Pictures paired with source code
= = =

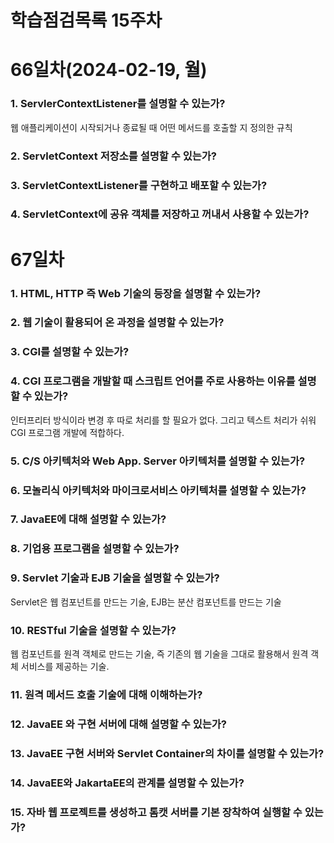 # 학습점검목록 15주차

# 66일차(2024-02-19, 월)
### 1. ServlerContextListener를 설명할 수 있는가?
  웹 애플리케이션이 시작되거나 종료될 때 어떤 메서드를 호출할 지 정의한 규칙
### 2. ServletContext 저장소를 설명할 수 있는가?

### 3. ServletContextListener를 구현하고 배포할 수 있는가?

### 4. ServletContext에 공유 객체를 저장하고 꺼내서 사용할 수 있는가?


# 67일차
### 1. HTML, HTTP 즉 Web 기술의 등장을 설명할 수 있는가?

### 2. 웹 기술이 활용되어 온 과정을 설명할 수 있는가?

### 3. CGI를 설명할 수 있는가?

### 4. CGI 프로그램을 개발할 때 스크립트 언어를 주로 사용하는 이유를 설명할 수 있는가?
인터프리터 방식이라 변경 후 따로 처리를 할 필요가 없다. 그리고 텍스트 처리가 쉬워 CGI 프로그램 개발에 적합하다.

### 5. C/S 아키텍처와 Web App. Server 아키텍처를 설명할 수 있는가?

### 6. 모놀리식 아키텍처와 마이크로서비스 아키텍처를 설명할 수 있는가?

### 7. JavaEE에 대해 설명할 수 있는가?

### 8. 기업용 프로그램을 설명할 수 있는가?

### 9. Servlet 기술과 EJB 기술을 설명할 수 있는가?
Servlet은 웹 컴포넌트를 만드는 기술, EJB는 분산 컴포넌트를 만드는 기술

### 10. RESTful 기술을 설명할 수 있는가?
웹 컴포넌트를 원격 객체로 만드는 기술, 즉 기존의 웹 기술을 그대로 활용해서 원격 객체 서비스를 제공하는 기술.

### 11. 원격 메서드 호출 기술에 대해 이해하는가?

### 12. JavaEE 와 구현 서버에 대해 설명할 수 있는가?

### 13. JavaEE 구현 서버와 Servlet Container의 차이를 설명할 수 있는가?

### 14. JavaEE와 JakartaEE의 관계를 설명할 수 있는가?

### 15. 자바 웹 프로젝트를 생성하고 톰캣 서버를 기본 장착하여 실행할 수 있는가?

= = =

Task brief |
Go line by line through the entries above and tally those that hold the word "아키텍처와"; give the tally alone.

Response to the exercise |
2